Degenerate strcmp

[Chris Dollin]

No, it says that strlen takes a char* (actually a const char*).

It also says (at least it does in this C90 draft here) "... computes the
length of the string pointed to by s". The Hedgehog presumably counts
that as saying specifically that `strlen` takes a string (as opposed
to just any `char*` value).

 

[Keith Thompson]

It also says (at least it does in this C90 draft here) "... computes the
length of the string pointed to by s". The Hedgehog presumably counts
that as saying specifically that `strlen` takes a string (as opposed
to just any `char*` value).

No doubt. Unfortunately, the Hedgehog is mistaken (though I have no
doubt it was an innocent mistake). A pointer to a string is not a
string.

 

[Chris Dollin]

No doubt. Unfortunately, the Hedgehog is mistaken (though I have no
doubt it was an innocent mistake). A pointer to a string is not a
string.

My sloopiness. I forget that a string is the null-terminated-char-sequence
and tend to use "string" to mean pointer-to-ditto.

 

[Kenneth Brody]

main() { printf("%d\n",strlen(malloc(0))); }

[...]
The C library functions are only required to behave correctly if you call
them correctly. If you call them with random data, all bets are off.
(In this particular case, it may well produce a segmentation fault, because
malloc(0) may return null.)

No I believe malloc(0) can never return null - after all, how could it
not be possible to allocate 0 bytes of memory!

[...]

What you believe is irrelevent. Quoting 7.20.3:

If the size of the space requested is zero, the behavior is
implementation defined: either a null pointer is returned, or
the behavior is as if the size were some nonzero value, except
that the returned pointer shall not be used to access an object.

--
+-------------------------+--------------------+-----------------------+
| Kenneth J. Brody | www.hvcomputer.com | #include |
| kenbrody/at\spamcop.net | www.fptech.com | <std_disclaimer.h> |
+-------------------------+--------------------+-----------------------+
Don't e-mail me at: <mailto:[email protected]>

 

[Army1987]

main() { printf("%d\n",strlen(malloc(0))); }

Enumerating all of the reasons why this causes UB is left as an
exercise to the reader.

 

[Francine.Neary]

Enumerating all of the reasons why this causes UB is left as an
exercise to the reader.

I'll have a go:
1) Uses variadic function with no prototype in scope.
2) Whether or not malloc(0) returns null, it is UB to try to
dereference it, and strlen is going to dereference it all right...
3) ...and there's no reason to expect it to point to a string, as
strlen requires.
4) Uses %d as a format specifier for a size_t... though as the
compiler assumes that strlen (used without a prototype) returns an
int, maybe these two bugs cancel each other out.
5) Similarly, if the compiler assumes malloc returns int, and doesn't
know anything about strlen's arguments as there's no prototype around,
the conversion void * -> int -> char * is, I believe, implementation
defined.
6) Execution falls off the end of a non-void function without
returning a value.

 

[Flash Gordon]

I'll have a go:
1) Uses variadic function with no prototype in scope.
2) Whether or not malloc(0) returns null, it is UB to try to
dereference it, and strlen is going to dereference it all right...
3) ...and there's no reason to expect it to point to a string, as
strlen requires.
4) Uses %d as a format specifier for a size_t... though as the
compiler assumes that strlen (used without a prototype) returns an
int, maybe these two bugs cancel each other out.

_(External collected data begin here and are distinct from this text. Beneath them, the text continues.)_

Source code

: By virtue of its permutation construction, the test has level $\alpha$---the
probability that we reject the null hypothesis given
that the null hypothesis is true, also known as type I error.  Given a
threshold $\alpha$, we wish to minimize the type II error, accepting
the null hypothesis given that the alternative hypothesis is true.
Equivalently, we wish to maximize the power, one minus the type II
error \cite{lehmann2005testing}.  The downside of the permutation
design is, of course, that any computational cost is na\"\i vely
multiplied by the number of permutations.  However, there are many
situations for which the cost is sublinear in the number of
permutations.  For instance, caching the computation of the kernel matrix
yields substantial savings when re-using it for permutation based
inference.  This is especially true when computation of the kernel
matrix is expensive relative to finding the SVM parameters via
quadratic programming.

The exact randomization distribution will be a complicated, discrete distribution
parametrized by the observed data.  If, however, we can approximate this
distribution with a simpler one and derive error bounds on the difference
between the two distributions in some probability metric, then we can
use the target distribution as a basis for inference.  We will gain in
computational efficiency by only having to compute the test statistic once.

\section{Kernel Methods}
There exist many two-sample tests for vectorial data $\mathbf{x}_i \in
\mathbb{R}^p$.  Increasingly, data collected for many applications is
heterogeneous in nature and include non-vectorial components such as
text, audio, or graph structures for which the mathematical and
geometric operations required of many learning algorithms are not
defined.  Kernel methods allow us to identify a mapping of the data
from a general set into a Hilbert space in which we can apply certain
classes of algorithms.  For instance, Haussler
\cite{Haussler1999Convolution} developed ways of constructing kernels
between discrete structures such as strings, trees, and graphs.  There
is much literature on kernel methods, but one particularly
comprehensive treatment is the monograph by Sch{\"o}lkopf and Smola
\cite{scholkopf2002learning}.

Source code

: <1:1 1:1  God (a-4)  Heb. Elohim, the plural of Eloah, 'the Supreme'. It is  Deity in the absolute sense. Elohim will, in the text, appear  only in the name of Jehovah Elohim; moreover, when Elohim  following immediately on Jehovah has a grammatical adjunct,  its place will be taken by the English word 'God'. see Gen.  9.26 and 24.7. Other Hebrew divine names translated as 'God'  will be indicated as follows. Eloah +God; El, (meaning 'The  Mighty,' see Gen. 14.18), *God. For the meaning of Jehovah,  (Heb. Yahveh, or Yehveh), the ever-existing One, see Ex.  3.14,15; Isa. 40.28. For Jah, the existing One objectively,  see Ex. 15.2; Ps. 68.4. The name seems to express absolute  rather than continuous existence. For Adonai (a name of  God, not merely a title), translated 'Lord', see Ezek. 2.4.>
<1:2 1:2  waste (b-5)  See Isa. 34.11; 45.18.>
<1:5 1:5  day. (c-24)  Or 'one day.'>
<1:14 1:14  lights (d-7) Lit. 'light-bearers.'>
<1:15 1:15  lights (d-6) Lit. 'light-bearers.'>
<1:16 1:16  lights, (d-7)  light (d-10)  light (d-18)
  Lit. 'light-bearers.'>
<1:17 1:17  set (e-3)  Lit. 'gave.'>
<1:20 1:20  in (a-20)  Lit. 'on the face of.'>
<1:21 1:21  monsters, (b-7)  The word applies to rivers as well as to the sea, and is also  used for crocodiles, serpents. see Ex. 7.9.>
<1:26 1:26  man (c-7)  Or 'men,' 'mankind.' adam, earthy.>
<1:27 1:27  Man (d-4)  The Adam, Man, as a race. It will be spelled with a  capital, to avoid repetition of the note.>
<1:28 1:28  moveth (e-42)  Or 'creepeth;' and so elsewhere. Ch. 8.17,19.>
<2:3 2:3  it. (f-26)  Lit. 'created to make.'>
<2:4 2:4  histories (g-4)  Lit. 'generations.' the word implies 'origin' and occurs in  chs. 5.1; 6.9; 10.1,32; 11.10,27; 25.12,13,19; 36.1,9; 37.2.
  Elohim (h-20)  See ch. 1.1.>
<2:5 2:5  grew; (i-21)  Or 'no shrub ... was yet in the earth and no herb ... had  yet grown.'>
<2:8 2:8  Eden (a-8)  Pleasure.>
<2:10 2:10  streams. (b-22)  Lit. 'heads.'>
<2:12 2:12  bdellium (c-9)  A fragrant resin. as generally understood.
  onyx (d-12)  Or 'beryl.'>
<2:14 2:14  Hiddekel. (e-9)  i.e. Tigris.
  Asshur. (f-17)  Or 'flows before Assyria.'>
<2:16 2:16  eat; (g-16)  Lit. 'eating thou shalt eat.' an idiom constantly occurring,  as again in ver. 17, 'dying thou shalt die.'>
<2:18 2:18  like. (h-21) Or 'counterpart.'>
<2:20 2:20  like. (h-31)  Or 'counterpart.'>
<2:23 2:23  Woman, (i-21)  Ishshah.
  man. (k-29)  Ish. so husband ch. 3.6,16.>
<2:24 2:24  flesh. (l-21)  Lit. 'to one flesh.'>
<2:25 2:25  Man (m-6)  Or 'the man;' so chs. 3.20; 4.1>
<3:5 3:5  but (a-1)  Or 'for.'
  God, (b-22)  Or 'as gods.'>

No, they definitely produce one instance of UB for using a function
which does not return int without a prototype.

5) Similarly, if the compiler assumes malloc returns int, and doesn't
know anything about strlen's arguments as there's no prototype around,
the conversion void * -> int -> char * is, I believe, implementation
defined.

No, because there is no prototype in scope for malloc and it does not
return an int calling it invokes UB.

Passing an int to strlen without a prototype in scope invokes UB (with
one in scope it requires a diagnostic.

No conversions were used.

6) Execution falls off the end of a non-void function without
returning a value.

That returns an undefined status, some people argue it does not invoke
undefined behaviour.

Please don't quote peoples signatures, the bit typically after the "-- "
unless you are actually quoting on them.

 

[Ben Bacarisse]

4) Uses %d as a format specifier for a size_t... though as the
compiler assumes that strlen (used without a prototype) returns an
int, maybe these two bugs cancel each other out.

I would say that the %d is not in error. The compiler will arrange
that the function called strlen will return an int and an int will be
printed (it might be trap representation, but that is because of the
*other* problem you identified).

I think it amusing that one of the few correct things about this
one-line program will have to change if the rest of it is corrected!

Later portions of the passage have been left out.